Depuis que tu as été désigné cet été pour représenter les communistes aux élections européennes, tu abordes beaucoup les questions environnementales. Est-ce que tu penses que l’UE, telle que nous concevons son rôle, permettra de faire bouger les choses à ce sujet ?

L’Union européenne, telle qu’elle est conçue actuellement, est incapable de répondre à l’urgence climatique. Le Green Deal, qui aurait pu être une lueur d’espoir, s’avère être une coquille vide. Où est la remise en question des logiques économiques qui nous ont menés à cette impasse ? Où est l’engagement ferme en faveur de politiques qui protègent notre environnement, plutôt que de le sacrifier sur l’autel du profit ? La Commission européenne propose des plans qui sont non seulement insuffisants, mais qui maintiennent également notre dépendance à un système économique concurrentiel et destructeur.

Cependant, l’échelle européenne doit nous permettre de répondre à l’urgence climatique qui exige un changement radical. Nous devons être moteurs de nouvelles coopérations différenciées, qui nous permettent de tirer les pays vers le haut. Écoutons le GIEC. Écoutons les scientifiques qui sonnent l’alarme depuis des années. Ils nous disent que nous devons agir maintenant. Les investissements nécessaires pour assurer la transition écologique doivent être massifs. Il est temps de rompre avec les politiques qui nous ont menés à cette situation catastrophique. L’Union européenne doit s’émanciper des logiques de marché et placer la protection de notre environnement au cœur de ses priorités.
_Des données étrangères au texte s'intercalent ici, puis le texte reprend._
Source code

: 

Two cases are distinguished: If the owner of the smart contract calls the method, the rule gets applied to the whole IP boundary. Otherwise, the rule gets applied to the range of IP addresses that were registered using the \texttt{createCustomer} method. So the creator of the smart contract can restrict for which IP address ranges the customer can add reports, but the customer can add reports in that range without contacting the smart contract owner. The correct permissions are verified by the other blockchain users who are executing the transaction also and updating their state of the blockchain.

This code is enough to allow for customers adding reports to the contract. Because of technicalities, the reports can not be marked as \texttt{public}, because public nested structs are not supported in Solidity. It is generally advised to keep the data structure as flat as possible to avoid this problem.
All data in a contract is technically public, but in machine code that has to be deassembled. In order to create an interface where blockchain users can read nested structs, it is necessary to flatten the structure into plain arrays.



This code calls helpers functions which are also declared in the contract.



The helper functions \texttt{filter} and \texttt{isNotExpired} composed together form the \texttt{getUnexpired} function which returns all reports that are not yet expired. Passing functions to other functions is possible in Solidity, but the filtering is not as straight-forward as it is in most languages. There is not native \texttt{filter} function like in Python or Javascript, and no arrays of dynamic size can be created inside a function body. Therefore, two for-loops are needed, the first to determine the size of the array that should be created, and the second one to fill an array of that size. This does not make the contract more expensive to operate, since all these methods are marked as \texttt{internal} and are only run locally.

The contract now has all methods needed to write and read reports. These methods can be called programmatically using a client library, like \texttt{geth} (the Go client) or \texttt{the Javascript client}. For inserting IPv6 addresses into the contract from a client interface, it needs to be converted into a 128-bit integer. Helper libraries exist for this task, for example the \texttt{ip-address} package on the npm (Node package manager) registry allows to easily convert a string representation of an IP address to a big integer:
Le mouvement de contestation qui émane du monde agricole révèle un certain rejet des élites nationales et bruxelloises, a priori déconnectées de la réalité des campagnes. Récemment, tu as évoqué le nouveau permis de conduire que le Parlement européen prévoit pour les tracteurs. Pourquoi une telle mesure n’irait pas dans le bon sens ?

Effectivement, la mise au vote de cette directive au lendemain de l’ouverture du Salon de l’agriculture est une véritable provocation. Quelques semaines après l’éclatement de la colère des agriculteurs en France et en Europe, où tous ont dénoncé une institution déconnectée de leurs réalités,  l’Union européenne s’est illustrée dans ce qu’elle a de plus cynique.

Actuellement, les exploitants d’au moins 16 ans conduisant des véhicules agricoles ou forestiers sont dispensés de permis. Cette directive sur le permis de conduire avait pour ambition, sous couvert de sécurité routière, d’en finir avec cette exemption. Concrètement, derrière une telle mesure, c’est l’harmonisation des permis agricoles, qui existent déjà dans certains pays européens, qui est posée au débat. En cassant les réglementations nationales, l’Union européenne souhaitait offrir la possibilité, pour futurs détenteurs, de travailler sur tout type d’exploitation, dans l’ensemble des pays de l’Union européenne. Une telle réglementation ouvre la voie à une augmentation drastique du travail détaché, et à terme à une certaine ubérisation des salariés agricoles déjà très précaires.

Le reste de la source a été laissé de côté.